Category: Reflections

  • Of Dreams and Shame


    The first step to making tofu is to soak the beans. Though what is happening is much more profound. The destiny of any bean is to grow, to find a spot in the earth, drink in the moistness of the soil and stir its roots, and push up through the warm earth to kiss the sun with baby leaves. That is the dream bound up inside each bean.

    In the evening, I wash and fill a pot with beans. I turn the tap on just a trickle, and let the beans enjoy the soft sensations of running water all night long. The next day, the beans are alive, plump, happy, and pure.


    There is a glow to beans that have spent a night under gently running water, a purity that softens and beckons. The steady stream of water has washed away all impurities, and the beans sparkle. There is one last chance to enjoy their beauty. It’s almost a shame to toss them in the blender and grind them to pulp, to crush their precious dreams of becoming tall bean plants and feeling the summer breeze flow through their sweet flowers, to laugh when the bumble bees tickle their petals.



    The beans are no more, transformed into cooling blocks of pure tofu. What is the tofu dreaming? A dream of soaking in a hot broth? Of getting doused with seasonings? Of hanging out in a fridge? They look like blocks of tofu cooling, but something much more profound is happening.

  • Of Fanged-Things and Fallen Giants


    Something was amiss last night. It was in the warm night air. Stepping out of the cabin where I make tofu, there was no November chill in the air. A warm night breeze wafted over the dark pond.

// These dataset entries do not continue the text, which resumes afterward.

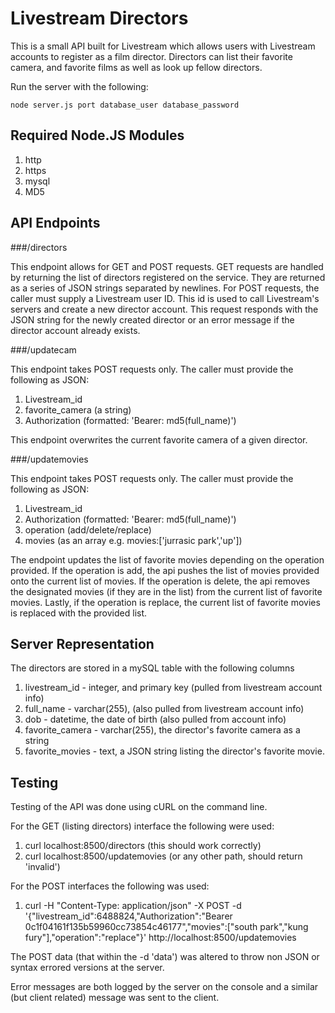 Livestream Directors
======

This is a small API built for Livestream which allows users with Livestream accounts to register as a film director. Directors can list their favorite camera, and favorite films as well as look up fellow directors.

Run the server with the following:

`node server.js port database_user database_password`

Required Node.JS Modules
------
1. http
2. https
3. mysql
4. MD5

API Endpoints
------
###/directors

This endpoint allows for GET and POST requests. GET requests are handled by returning the list of directors registered on the service. They are returned as a series of JSON strings separated by newlines. For POST requests, the caller must supply a Livestream user ID. This id is used to call Livestream's servers and create a new director account. This request responds with the JSON string for the newly created director or an error message if the director account already exists.

###/updatecam

This endpoint takes POST requests only. The caller must provide the following as JSON:

1. Livestream_id
2. favorite_camera (a string)
3. Authorization (formatted: 'Bearer: md5(full_name)')

This endpoint overwrites the current favorite camera of a given director.

###/updatemovies

This endpoint takes POST requests only. The caller must provide the following as JSON:

1. Livestream_id
2. Authorization (formatted: 'Bearer: md5(full_name)')
3. operation (add/delete/replace)
4. movies (as an array e.g. movies:['jurrasic park','up'])

The endpoint updates the list of favorite movies depending on the operation provided. If the operation is add, the api pushes the list of movies provided onto the current list of movies. If the operation is delete, the api removes the designated movies (if they are in the list) from the current list of favorite movies. Lastly, if the operation is replace, the current list of favorite movies is replaced with the provided list.

Server Representation
------

The directors are stored in a mySQL table with the following columns

1. livestream_id - integer, and primary key (pulled from livestream account info)
2. full_name - varchar(255), (also pulled from livestream account info)
3. dob - datetime, the date of birth (also pulled from account info)
4. favorite_camera - varchar(255), the director's favorite camera as a string
5. favorite_movies - text, a JSON string listing the director's favorite movie.

Testing
------

Testing of the API was done using cURL on the command line.

For the GET (listing directors) interface the following were used:

1. curl localhost:8500/directors (this should work correctly)
2. curl localhost:8500/updatemovies (or any other path, should return 'invalid')

For the POST interfaces the following was used:

1. curl -H "Content-Type: application/json" -X POST -d '{"livestream_id":6488824,"Authorization":"Bearer 0c1f04161f135b59960cc73854c46177","movies":["south park","kung fury"],"operation":"replace"}' http://localhost:8500/updatemovies

The POST data (that within the -d 'data') was altered to throw non JSON or syntax errored versions at the server.

Error messages are both logged by the server on the console and a similar (but client related) message was sent to the client.
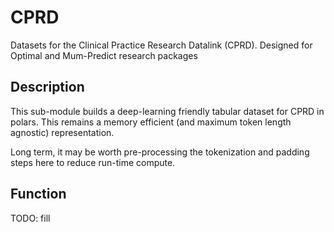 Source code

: # CPRD
Datasets for the Clinical Practice Research Datalink (CPRD). Designed for Optimal and Mum-Predict research packages

## Description

This sub-module builds a deep-learning friendly tabular dataset for CPRD in polars. This remains a memory efficient (and maximum token length agnostic) representation.

Long term, it may be worth pre-processing the tokenization and padding steps here to reduce run-time compute.

## Function

TODO: fill



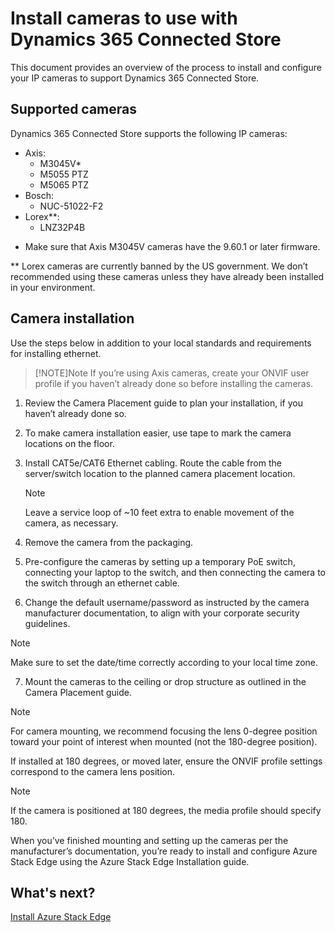 
# Install cameras to use with Dynamics 365 Connected Store

This document provides an overview of the process to install and configure your IP cameras to support Dynamics 365 Connected Store.

## Supported cameras

Dynamics 365 Connected Store supports the following IP cameras:

- Axis:
   - M3045V*
   - M5055 PTZ
   - M5065 PTZ
- Bosch:
   - NUC-51022-F2
- Lorex**:
   - LNZ32P4B

* Make sure that Axis M3045V cameras have the 9.60.1 or later firmware.

** Lorex cameras are currently banned by the US government. We don’t recommended using these cameras unless they have already been installed in your environment.

## Camera installation 	

Use the steps below in addition to your local standards and requirements for installing ethernet.

> [!NOTE]Note
> If you’re using Axis cameras, create your ONVIF user profile if you haven’t already done so before installing the cameras.

1. Review the Camera Placement guide to plan your installation, if you haven’t already done so.

2. To make camera installation easier, use tape to mark the camera locations on the floor.

3. Install CAT5e/CAT6 Ethernet cabling. Route the cable from the server/switch location to the planned camera placement location.

    > [!NOTE] 
    > Leave a service loop of ~10 feet extra to enable movement of the camera, as necessary.
    
4.	Remove the camera from the packaging.

5.	Pre-configure the cameras by setting up a temporary PoE switch, connecting your laptop to the switch, and then connecting the camera to the switch through an ethernet cable.

6.	Change the default username/password as instructed by the camera manufacturer documentation, to align with your corporate security guidelines.

   > [!NOTE] 
   > Make sure to set the date/time correctly according to your local time zone.
  
7.	Mount the cameras to the ceiling or drop structure as outlined in the Camera Placement guide.

   > [!NOTE] 
   > For camera mounting, we recommend focusing the lens 0-degree position toward your point of interest when mounted (not the 180-degree position).
 
   If installed at 180 degrees, or moved later, ensure the ONVIF profile settings correspond to the camera lens position. 
 
   > [!NOTE]  
   > If the camera is positioned at 180 degrees, the media profile should specify 180.
 
When you’ve finished mounting and setting up the cameras per the manufacturer’s documentation, you’re ready to install and configure Azure Stack Edge using the Azure Stack Edge Installation guide.

## What's next?

[Install Azure Stack Edge](ase-install.md)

    At dawn, the ducks went wild with their bath, diving deep, splashing, and flapping their wet wings with pure joy. Perhaps they thought winter was over.




    With today’s bread order cooling, it was off to the cabin to label and pack up the tofu. A fanged thing greeted me on the door. A harvestmen was waiting for something to ambush. To be an insect must be to live in a nightmarish world of monsters. Imagine the tales children would have to tell if they had to sneak by monsters like this on their way to and from school. “Mommy, Bobby didn’t make it home today, the Fanged-Thing got him!” would be an oft heard phrase in such a world.




    On the way to deliver bread and tofu, I see that a giant has fallen. The massive cottonwood in the parking lot of BowEdison Fine Food & Drink has met its demise. A crew of tree fellers has been working on it since yesterday, and now the giant is but a crumpled carcass on the ground.


    All day the warm south winds have gusted. Huge clouds billow above the mountains. I see flocks of swans shooting by at jet speed, riding the howling winds. The day ends as warm as it started. Tomorrow is Thanksgiving. It’s a far cry from a snowbound Seattle Thanksgiving of some thirty years ago when my husband came in our four-wheel drive Tercel to fetch me from the downtown office building where I worked. That evening, we passed bus after bus which was stuck in the knee-deep snow which blanked the hills of Seattle. This Thanksgiving will be nothing like that. This Thanksgiving will be more like Maui in the Pacific Northwest.

  • Time to Experiment


    With no farmers markets to worry about, I have time to hone my bread baking, and experiment. What if I add more levain, or change the moisture content of the levain, or let the dough rest longer, or rise longer, or, or, or … there are as many variables to play with as I can imagine. This morning’s cumin loaf was pretty good.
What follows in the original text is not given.